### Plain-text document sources
::::::::

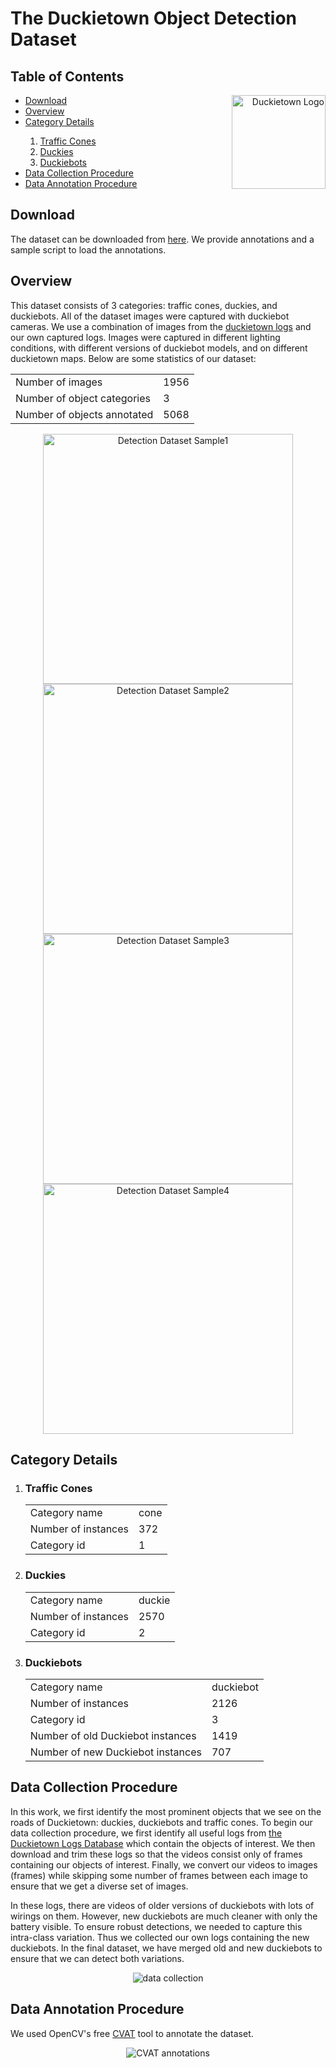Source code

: # The Duckietown Object Detection Dataset

## Table of Contents
<p align="right">
  <a href="https://www.duckietown.org/"><img align="right" src="https://www.duckietown.org/wp-content/uploads/2018/05/duckie2-300x270.png" alt="Duckietown Logo" width="150"></a>
</p>
<ul>
      <li><a href="#download">Download</a></li>
      <li><a href="#overview">Overview</a></li>
      <li><a href="#categories">Category Details</a></li>
      <ol>
            <li><a href="#cones">Traffic Cones</a></li>
            <li><a href="#duckies">Duckies</a></li>
            <li><a href="#duckiebots">Duckiebots</a></li>
      </ol>
      <li><a href="#collection">Data Collection Procedure</a></li>
      <li><a href="#annotation">Data Annotation Procedure</a></li>
</ul>

<a name="download"/>

## Download
The dataset can be downloaded from <a href="https://drive.google.com/drive/folders/1cTBoKrXJb0kajBGxhuBxJpbKaotHPX7O">here</a>. We provide annotations and a sample script to load the annotations.

<a name="overview"/>

## Overview
This dataset consists of 3 categories: traffic cones, duckies, and duckiebots. All of the dataset images were captured with duckiebot cameras. We use a combination of images from the <a href="http://logs.duckietown.org/">duckietown logs</a> and our own captured logs. Images were captured in different lighting conditions, with different versions of duckiebot models, and on different duckietown maps. Below are some statistics of our dataset:
<table>
      <tr><td>Number of images</td><td>1956</td></tr>
      <tr><td>Number of object categories</td><td>3</td></tr>
      <tr><td>Number of objects annotated</td><td>5068</td></tr>
</table>

<p align="center">
  <img src="https://github.com/saryazdi/Duckietown-Object-Detection-LFV/blob/master/images/dataset/6.png" alt="Detection Dataset Sample1" width="400">
  <img src="https://github.com/saryazdi/Duckietown-Object-Detection-LFV/blob/master/images/dataset/5.png" alt="Detection Dataset Sample2" width="400">
  <img src="https://github.com/saryazdi/Duckietown-Object-Detection-LFV/blob/master/images/dataset/4.png" alt="Detection Dataset Sample3" width="400">
  <img src="https://github.com/saryazdi/Duckietown-Object-Detection-LFV/blob/master/images/dataset/2.png" alt="Detection Dataset Sample4" width="400">
</p>

<a name="categories"/>

## Category Details
<ol>
<a name="cones"/>
<li><h3>Traffic Cones</h3>
<table>
      <tr><td>Category name</td><td>cone</td></tr>
      <tr><td>Number of instances</td><td>372</td></tr>
      <tr><td>Category id</td><td>1</td></tr>
</table></li>

<a name="duckies"/>
<li><h3>Duckies</h3>
<table>
      <tr><td>Category name</td><td>duckie</td></tr>
      <tr><td>Number of instances</td><td>2570</td></tr>
      <tr><td>Category id</td><td>2</td></tr>
</table></li>

<a name="duckiebots"/>
<li><h3>Duckiebots</h3>
<table>
      <tr><td>Category name</td><td>duckiebot</td></tr>
      <tr><td>Number of instances</td><td>2126</td></tr>
      <tr><td>Category id</td><td>3</td></tr>
      <tr><td>Number of old Duckiebot instances</td><td>1419</td></tr>
      <tr><td>Number of new Duckiebot instances</td><td>707</td></tr>
</table></li>
</ol>
<a name="collection"/>

## Data Collection Procedure

In this work, we first identify the most prominent objects that we see on the roads of Duckietown: duckies, duckiebots and traffic cones. To begin our data collection procedure, we first identify all useful logs from <a href="http://logs.duckietown.org/">the Duckietown Logs Database</a> which contain the objects of interest. We then download and trim these logs so that the videos consist only of frames containing our objects of interest. Finally, we convert our videos to images (frames) while skipping some number of frames between each image to ensure that we get a diverse set of images. 

In these logs, there are videos of older versions of duckiebots with lots of wirings on them. However, new duckiebots are much cleaner with only the battery visible. To ensure robust detections, we needed to capture this intra-class variation. Thus we collected our own logs containing the new duckiebots. In the final dataset, we have merged old and new duckiebots to ensure that we can detect both variations. 

<p align="center">
  <img src="https://github.com/saryazdi/Duckietown-Object-Detection-LFV/blob/master/gifs/datacollection.gif" alt="data collection">
</p>

<a name="annotation"/>

## Data Annotation Procedure
We used OpenCV's free <a href="https://github.com/opencv/cvat">CVAT</a> tool to annotate the dataset.
<p align="center">
  <img src="https://github.com/saryazdi/Duckietown-Object-Detection-LFV/blob/master/gifs/cvat_annotating.gif" alt="CVAT annotations">
</p>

::::::::

### Problem to solve
If a line above holds the string "only", return it as it stands.

### Solution to the exercise
In this work, we first identify the most prominent objects that we see on the roads of Duckietown: duckies, duckiebots and traffic cones. To begin our data collection procedure, we first identify all useful logs from <a href="http://logs.duckietown.org/">the Duckietown Logs Database</a> which contain the objects of interest. We then download and trim these logs so that the videos consist only of frames containing our objects of interest. Finally, we convert our videos to images (frames) while skipping some number of frames between each image to ensure that we get a diverse set of images. 
In these logs, there are videos of older versions of duckiebots with lots of wirings on them. However, new duckiebots are much cleaner with only the battery visible. To ensure robust detections, we needed to capture this intra-class variation. Thus we collected our own logs containing the new duckiebots. In the final dataset, we have merged old and new duckiebots to ensure that we can detect both variations. 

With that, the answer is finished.